LISTED RECORDS:
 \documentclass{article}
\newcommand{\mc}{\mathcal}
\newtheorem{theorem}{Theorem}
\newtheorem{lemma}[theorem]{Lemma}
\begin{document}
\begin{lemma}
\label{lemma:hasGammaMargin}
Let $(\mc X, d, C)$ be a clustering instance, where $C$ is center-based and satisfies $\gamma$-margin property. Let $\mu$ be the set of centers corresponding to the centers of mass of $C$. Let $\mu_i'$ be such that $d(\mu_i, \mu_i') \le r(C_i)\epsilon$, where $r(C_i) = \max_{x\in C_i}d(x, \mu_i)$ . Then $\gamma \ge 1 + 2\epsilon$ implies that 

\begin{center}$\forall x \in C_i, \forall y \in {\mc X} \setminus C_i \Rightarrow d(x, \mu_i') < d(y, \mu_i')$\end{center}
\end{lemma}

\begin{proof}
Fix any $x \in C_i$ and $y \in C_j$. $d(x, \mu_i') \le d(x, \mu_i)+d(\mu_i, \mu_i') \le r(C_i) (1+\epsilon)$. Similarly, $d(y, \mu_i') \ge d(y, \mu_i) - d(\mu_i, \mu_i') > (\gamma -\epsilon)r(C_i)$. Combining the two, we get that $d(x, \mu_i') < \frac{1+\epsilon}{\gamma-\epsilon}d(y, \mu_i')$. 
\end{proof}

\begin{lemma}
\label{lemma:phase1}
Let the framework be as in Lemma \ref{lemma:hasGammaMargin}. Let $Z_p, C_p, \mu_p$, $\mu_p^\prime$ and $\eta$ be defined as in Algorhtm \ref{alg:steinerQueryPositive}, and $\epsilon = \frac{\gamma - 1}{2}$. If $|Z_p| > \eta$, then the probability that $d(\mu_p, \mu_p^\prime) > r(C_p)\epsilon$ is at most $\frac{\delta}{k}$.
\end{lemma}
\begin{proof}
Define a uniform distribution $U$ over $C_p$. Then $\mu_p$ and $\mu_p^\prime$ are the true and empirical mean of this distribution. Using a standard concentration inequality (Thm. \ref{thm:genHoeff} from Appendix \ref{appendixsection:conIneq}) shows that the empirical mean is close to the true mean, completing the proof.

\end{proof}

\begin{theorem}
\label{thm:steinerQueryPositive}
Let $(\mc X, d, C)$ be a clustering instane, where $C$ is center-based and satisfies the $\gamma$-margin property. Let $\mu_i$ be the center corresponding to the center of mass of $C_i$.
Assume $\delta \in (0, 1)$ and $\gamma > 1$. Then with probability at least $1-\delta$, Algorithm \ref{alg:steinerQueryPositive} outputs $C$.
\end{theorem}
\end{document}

TASK REQUIREMENTS: Everything in the listing above should be restated exactly.

REPLY TO THE EXERCISE:
 \documentclass{article}
\newcommand{\mc}{\mathcal}
\newtheorem{theorem}{Theorem}
\newtheorem{lemma}[theorem]{Lemma}
\begin{document}
\begin{lemma}
\label{lemma:hasGammaMargin}
Let $(\mc X, d, C)$ be a clustering instance, where $C$ is center-based and satisfies $\gamma$-margin property. Let $\mu$ be the set of centers corresponding to the centers of mass of $C$. Let $\mu_i'$ be such that $d(\mu_i, \mu_i') \le r(C_i)\epsilon$, where $r(C_i) = \max_{x\in C_i}d(x, \mu_i)$ . Then $\gamma \ge 1 + 2\epsilon$ implies that 

\begin{center}$\forall x \in C_i, \forall y \in {\mc X} \setminus C_i \Rightarrow d(x, \mu_i') < d(y, \mu_i')$\end{center}
\end{lemma}

\begin{proof}
Fix any $x \in C_i$ and $y \in C_j$. $d(x, \mu_i') \le d(x, \mu_i)+d(\mu_i, \mu_i') \le r(C_i) (1+\epsilon)$. Similarly, $d(y, \mu_i') \ge d(y, \mu_i) - d(\mu_i, \mu_i') > (\gamma -\epsilon)r(C_i)$. Combining the two, we get that $d(x, \mu_i') < \frac{1+\epsilon}{\gamma-\epsilon}d(y, \mu_i')$. 
\end{proof}

\begin{lemma}
\label{lemma:phase1}
Let the framework be as in Lemma \ref{lemma:hasGammaMargin}. Let $Z_p, C_p, \mu_p$, $\mu_p^\prime$ and $\eta$ be defined as in Algorhtm \ref{alg:steinerQueryPositive}, and $\epsilon = \frac{\gamma - 1}{2}$. If $|Z_p| > \eta$, then the probability that $d(\mu_p, \mu_p^\prime) > r(C_p)\epsilon$ is at most $\frac{\delta}{k}$.
\end{lemma}
\begin{proof}
Define a uniform distribution $U$ over $C_p$. Then $\mu_p$ and $\mu_p^\prime$ are the true and empirical mean of this distribution. Using a standard concentration inequality (Thm. \ref{thm:genHoeff} from Appendix \ref{appendixsection:conIneq}) shows that the empirical mean is close to the true mean, completing the proof.

\end{proof}

\begin{theorem}
\label{thm:steinerQueryPositive}
Let $(\mc X, d, C)$ be a clustering instane, where $C$ is center-based and satisfies the $\gamma$-margin property. Let $\mu_i$ be the center corresponding to the center of mass of $C_i$.
Assume $\delta \in (0, 1)$ and $\gamma > 1$. Then with probability at least $1-\delta$, Algorithm \ref{alg:steinerQueryPositive} outputs $C$.
\end{theorem}
\end{document}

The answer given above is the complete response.